▶ _WORK INSTRUCTION_
Quote word for word the lines below, beginning with the first and ending with the one that has "## Předpoklady". Drop the pictures.

Document images with source code

*****

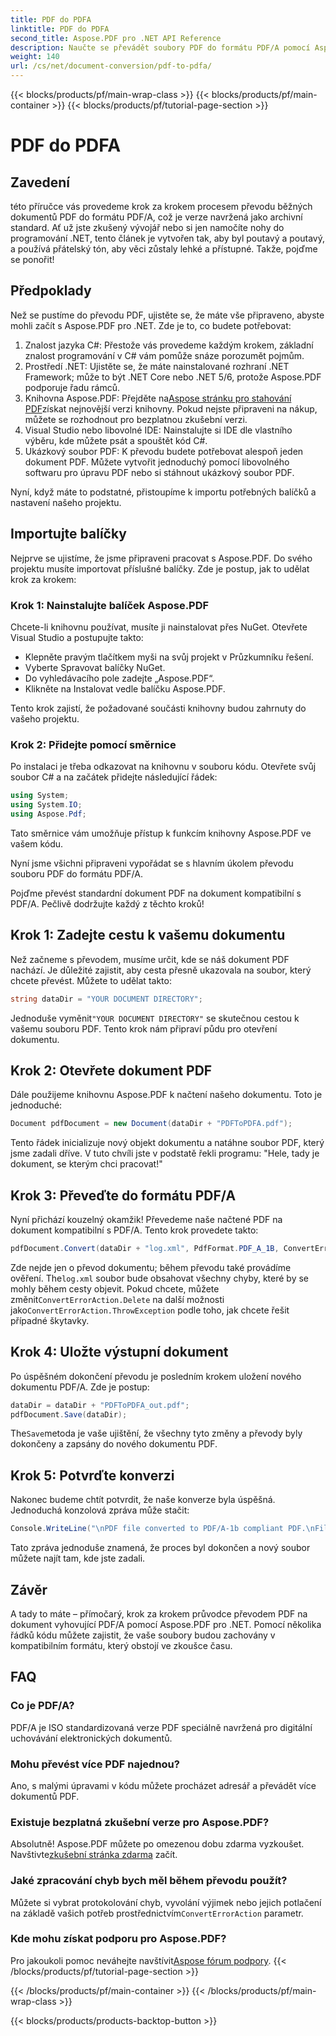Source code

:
 ```yaml
---
title: PDF do PDFA
linktitle: PDF do PDFA
second_title: Aspose.PDF pro .NET API Reference
description: Naučte se převádět soubory PDF do formátu PDF/A pomocí Aspose.PDF for .NET pomocí tohoto podrobného návodu.
weight: 140
url: /cs/net/document-conversion/pdf-to-pdfa/
---
```


{{< blocks/products/pf/main-wrap-class >}}
{{< blocks/products/pf/main-container >}}
{{< blocks/products/pf/tutorial-page-section >}}

# PDF do PDFA

## Zavedení

této příručce vás provedeme krok za krokem procesem převodu běžných dokumentů PDF do formátu PDF/A, což je verze navržená jako archivní standard. Ať už jste zkušený vývojář nebo si jen namočíte nohy do programování .NET, tento článek je vytvořen tak, aby byl poutavý a poutavý, a používá přátelský tón, aby věci zůstaly lehké a přístupné. Takže, pojďme se ponořit!

## Předpoklady

Než se pustíme do převodu PDF, ujistěte se, že máte vše připraveno, abyste mohli začít s Aspose.PDF pro .NET. Zde je to, co budete potřebovat:

1. Znalost jazyka C#: Přestože vás provedeme každým krokem, základní znalost programování v C# vám pomůže snáze porozumět pojmům.
2. Prostředí .NET: Ujistěte se, že máte nainstalované rozhraní .NET Framework; může to být .NET Core nebo .NET 5/6, protože Aspose.PDF podporuje řadu rámců.
3.  Knihovna Aspose.PDF: Přejděte na[Aspose stránku pro stahování PDF](https://releases.aspose.com/pdf/net)získat nejnovější verzi knihovny. Pokud nejste připraveni na nákup, můžete se rozhodnout pro bezplatnou zkušební verzi.
4. Visual Studio nebo libovolné IDE: Nainstalujte si IDE dle vlastního výběru, kde můžete psát a spouštět kód C#.
5. Ukázkový soubor PDF: K převodu budete potřebovat alespoň jeden dokument PDF. Můžete vytvořit jednoduchý pomocí libovolného softwaru pro úpravu PDF nebo si stáhnout ukázkový soubor PDF.

Nyní, když máte to podstatné, přistoupíme k importu potřebných balíčků a nastavení našeho projektu.

## Importujte balíčky

Nejprve se ujistíme, že jsme připraveni pracovat s Aspose.PDF. Do svého projektu musíte importovat příslušné balíčky. Zde je postup, jak to udělat krok za krokem:

### Krok 1: Nainstalujte balíček Aspose.PDF

Chcete-li knihovnu používat, musíte ji nainstalovat přes NuGet. Otevřete Visual Studio a postupujte takto:

- Klepněte pravým tlačítkem myši na svůj projekt v Průzkumníku řešení.
- Vyberte Spravovat balíčky NuGet.
- Do vyhledávacího pole zadejte „Aspose.PDF“.
- Klikněte na Instalovat vedle balíčku Aspose.PDF.

Tento krok zajistí, že požadované součásti knihovny budou zahrnuty do vašeho projektu.

### Krok 2: Přidejte pomocí směrnice

Po instalaci je třeba odkazovat na knihovnu v souboru kódu. Otevřete svůj soubor C# a na začátek přidejte následující řádek:

```csharp
using System;
using System.IO;
using Aspose.Pdf;
```

Tato směrnice vám umožňuje přístup k funkcím knihovny Aspose.PDF ve vašem kódu.

Nyní jsme všichni připraveni vypořádat se s hlavním úkolem převodu souboru PDF do formátu PDF/A.

Pojďme převést standardní dokument PDF na dokument kompatibilní s PDF/A. Pečlivě dodržujte každý z těchto kroků!

## Krok 1: Zadejte cestu k vašemu dokumentu

Než začneme s převodem, musíme určit, kde se náš dokument PDF nachází. Je důležité zajistit, aby cesta přesně ukazovala na soubor, který chcete převést. Můžete to udělat takto:

```csharp
string dataDir = "YOUR DOCUMENT DIRECTORY";
```

 Jednoduše vyměnit`"YOUR DOCUMENT DIRECTORY"` se skutečnou cestou k vašemu souboru PDF. Tento krok nám připraví půdu pro otevření dokumentu.

## Krok 2: Otevřete dokument PDF

Dále použijeme knihovnu Aspose.PDF k načtení našeho dokumentu. Toto je jednoduché:

```csharp
Document pdfDocument = new Document(dataDir + "PDFToPDFA.pdf");
```

Tento řádek inicializuje nový objekt dokumentu a natáhne soubor PDF, který jsme zadali dříve. V tuto chvíli jste v podstatě řekli programu: "Hele, tady je dokument, se kterým chci pracovat!"

## Krok 3: Převeďte do formátu PDF/A

Nyní přichází kouzelný okamžik! Převedeme naše načtené PDF na dokument kompatibilní s PDF/A. Tento krok provedete takto:

```csharp
pdfDocument.Convert(dataDir + "log.xml", PdfFormat.PDF_A_1B, ConvertErrorAction.Delete);
```

 Zde nejde jen o převod dokumentu; během převodu také provádíme ověření. The`log.xml` soubor bude obsahovat všechny chyby, které by se mohly během cesty objevit. Pokud chcete, můžete změnit`ConvertErrorAction.Delete` na další možnosti jako`ConvertErrorAction.ThrowException` podle toho, jak chcete řešit případné škytavky.

## Krok 4: Uložte výstupní dokument

Po úspěšném dokončení převodu je posledním krokem uložení nového dokumentu PDF/A. Zde je postup:

```csharp
dataDir = dataDir + "PDFToPDFA_out.pdf";
pdfDocument.Save(dataDir);
```

 The`Save`metoda je vaše ujištění, že všechny tyto změny a převody byly dokončeny a zapsány do nového dokumentu PDF.

## Krok 5: Potvrďte konverzi

Nakonec budeme chtít potvrdit, že naše konverze byla úspěšná. Jednoduchá konzolová zpráva může stačit:

```csharp
Console.WriteLine("\nPDF file converted to PDF/A-1b compliant PDF.\nFile saved at " + dataDir);
```

Tato zpráva jednoduše znamená, že proces byl dokončen a nový soubor můžete najít tam, kde jste zadali.

## Závěr

A tady to máte – přímočarý, krok za krokem průvodce převodem PDF na dokument vyhovující PDF/A pomocí Aspose.PDF pro .NET. Pomocí několika řádků kódu můžete zajistit, že vaše soubory budou zachovány v kompatibilním formátu, který obstojí ve zkoušce času.


## FAQ

### Co je PDF/A?
PDF/A je ISO standardizovaná verze PDF speciálně navržená pro digitální uchovávání elektronických dokumentů.

### Mohu převést více PDF najednou?
Ano, s malými úpravami v kódu můžete procházet adresář a převádět více dokumentů PDF.

### Existuje bezplatná zkušební verze pro Aspose.PDF?
Absolutně! Aspose.PDF můžete po omezenou dobu zdarma vyzkoušet. Navštivte[zkušební stránka zdarma](https://releases.aspose.com/) začít.

### Jaké zpracování chyb bych měl během převodu použít?
 Můžete si vybrat protokolování chyb, vyvolání výjimek nebo jejich potlačení na základě vašich potřeb prostřednictvím`ConvertErrorAction` parametr.

### Kde mohu získat podporu pro Aspose.PDF?
 Pro jakoukoli pomoc neváhejte navštívit[Aspose fórum podpory](https://forum.aspose.com/c/pdf/10).
{{< /blocks/products/pf/tutorial-page-section >}}

{{< /blocks/products/pf/main-container >}}
{{< /blocks/products/pf/main-wrap-class >}}

{{< blocks/products/products-backtop-button >}}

*****

▶ _EXERCISE RESULT_
Source code

:
 ```yaml
---
title: PDF do PDFA
linktitle: PDF do PDFA
second_title: Aspose.PDF pro .NET API Reference
description: Naučte se převádět soubory PDF do formátu PDF/A pomocí Aspose.PDF for .NET pomocí tohoto podrobného návodu.
weight: 140
url: /cs/net/document-conversion/pdf-to-pdfa/
---
```


{{< blocks/products/pf/main-wrap-class >}}
{{< blocks/products/pf/main-container >}}
{{< blocks/products/pf/tutorial-page-section >}}

# PDF do PDFA

## Zavedení

této příručce vás provedeme krok za krokem procesem převodu běžných dokumentů PDF do formátu PDF/A, což je verze navržená jako archivní standard. Ať už jste zkušený vývojář nebo si jen namočíte nohy do programování .NET, tento článek je vytvořen tak, aby byl poutavý a poutavý, a používá přátelský tón, aby věci zůstaly lehké a přístupné. Takže, pojďme se ponořit!

## Předpoklady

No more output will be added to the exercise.